**Work to complete:** Each line of the data that mentions the string "array" needs to be identified and copied.

**Stored data:**

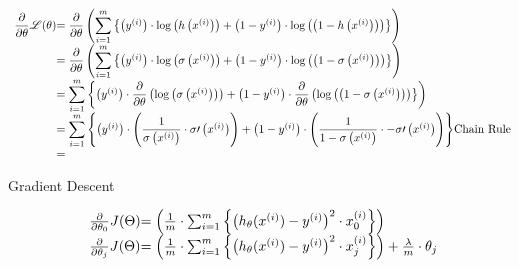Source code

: \[
	\begin{array}{ l@{} l@{} r@{} } 
	{ \displaystyle \frac{\partial}{\partial \theta}}
	\mathscr{L}(\theta) 
	& = 
	{ \displaystyle \frac{\partial}{\partial \theta}}
	\left(
		{ \displaystyle \sum_{i=1}^{m} } \left\{ 
			\left(
				y^{(i)}
			\right) 
			\cdot 
			\log \left( 
			h \left(
				x^{(i)}
			\right) 
			\right) 
			+ 
			\left(
				1 - y^{(i)}
			\right) 
			\cdot 
			\log \left( 
			\left(
				1 -
				h \left(
					x^{(i)}
				\right) 
			\right) 
			\right) 
		\right\}
	\right) 
	\\ 
	& = 
	{ \displaystyle \frac{\partial}{\partial \theta}}
	\left(
		{ \displaystyle \sum_{i=1}^{m} } \left\{ 
			\left(
				y^{(i)}
			\right) 
			\cdot 
			\log \left( 
			\sigma \left(
				x^{(i)}
			\right) 
			\right) 
			+ 
			\left(
				1 - y^{(i)}
			\right) 
			\cdot 
			\log \left( 
			\left(
				1 -
				\sigma \left(
					x^{(i)}
				\right) 
			\right) 
			\right) 
		\right\}
	\right) 
	\\ 
	& = 
	{ \displaystyle \sum_{i=1}^{m} } \left\{ 
		\left(
			y^{(i)}
		\right) 
		\cdot 
		{ \displaystyle \frac{\partial}{\partial \theta}} \left( 
			\log \left( 
			\sigma \left(
				x^{(i)}
			\right) 
			\right) 
		\right) 
		+ 
		\left(
			1 - y^{(i)}
		\right) 
		\cdot 
		{ \displaystyle \frac{\partial}{\partial \theta}} \left( 
			\log \left( 
			\left(
				1 -
				\sigma \left(
					x^{(i)}
				\right) 
			\right) 
		\right) 
	\right\} 
	\right) 
	\\ 
	& = 
	{ \displaystyle \sum_{i=1}^{m} } \left\{ 
		\left(
			y^{(i)}
		\right) 
		\cdot 
		\left( 
			{ \displaystyle
			\frac
				{
					1
				}
				{
					\sigma \left( x^{(i)} \right)
				}
			} 
			\cdot 
			\sigma \prime \left( x^{(i)} \right) 
		\right) 
		+ 
		\left( 1 - y^{(i)} \right) 
		\cdot 
		\left( 
			{ \displaystyle
			\frac
				{
					1
				}
				{
					1 - \sigma \left( x^{(i)} \right)
				}
			} 
			\cdot 
			- \sigma \prime \left( x^{(i)} \right) 
		\right) 
	\right\} 
	& \text{Chain Rule} 
	\\ 
	& = 
	\end{array}
\]

Gradient Descent

\[
	\begin{array}{ l@{} l@{} } 
		\frac{\partial}{\partial \theta_0} J(\Theta)
		& =
		\left(
			\frac{1}{m}
			\cdot
			\sum_{i=1}^m \left\{
					\left(
						h_\theta(x^{(i)}) - y^{(i)}
					\right)^{2}
					\cdot
					x_{0}^{(i)}
			\right\}
		\right) 
		\\ 
		\frac{\partial}{\partial \theta_j} J(\Theta)
		& =
		\left(
			\frac{1}{m} \cdot
			\sum_{i=1}^m \left\{
				\left(
					h_\theta(x^{(i)}) - y^{(i)}
				\right)^{2}
				\cdot
				x_{j}^{(i)}
			\right\}
		\right) 
		+ 
		\frac{\lambda}{m}\cdot \theta_j 
		\\ 
	\end{array}
\]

**Exercise response:**
	\begin{array}{ l@{} l@{} r@{} } 
	\end{array}
	\begin{array}{ l@{} l@{} } 
	\end{array}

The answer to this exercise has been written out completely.